Description
We are looking for a Site Reliability Engineer to join our team in India. The ideal candidate will work closely with development and operations teams to ensure the reliability and performance of our systems. This role requires a proactive approach to system monitoring, incident management, and automation to enhance our infrastructure.
Responsibilities
- Monitor and maintain system performance and reliability.
- Implement and manage CI/CD pipelines.
- Automate operational tasks and improve system efficiency.
- Collaborate with development teams to design scalable and reliable applications.
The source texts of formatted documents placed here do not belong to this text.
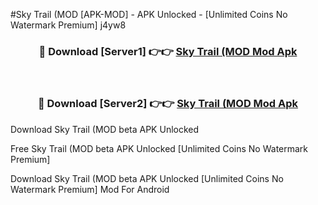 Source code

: #Sky Trail (MOD [APK-MOD] - APK Unlocked - [Unlimited Coins No Watermark Premium] j4yw8



<div align="center">

<h3>🔴 Download [Server1] 👉👉 <a href="https://momento.my/?title=Sky_Trail_(MOD">Sky Trail (MOD Mod Apk</a></h3><br>

<h3>🔴 Download [Server2] 👉👉 <a href="https://momento.my/?title=Sky_Trail_(MOD">Sky Trail (MOD Mod Apk</a></h3>
</div>



Download Sky Trail (MOD beta APK Unlocked

Free Sky Trail (MOD beta APK Unlocked [Unlimited Coins No Watermark Premium]

Download Sky Trail (MOD beta APK Unlocked [Unlimited Coins No Watermark Premium] Mod For Android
- Troubleshoot and resolve production incidents in a timely manner.
- Participate in on-call rotations and incident response activities.
- Develop and maintain documentation for system architecture and processes.
Skills and Qualifications
- 1-10 years of experience in Site Reliability Engineering or related fields.
- Strong knowledge of Linux/Unix systems.
- Experience with cloud services (AWS, GCP, Azure).
- Proficiency in at least one programming language (Python, Go, Java, etc.).
- Familiarity with containerization technologies (Docker, Kubernetes).
- Understanding of networking concepts and protocols.
- Experience with monitoring tools (Prometheus, Grafana, ELK Stack).
- Knowledge of automation tools (Ansible, Terraform, etc.).
- Excellent problem-solving skills and attention to detail.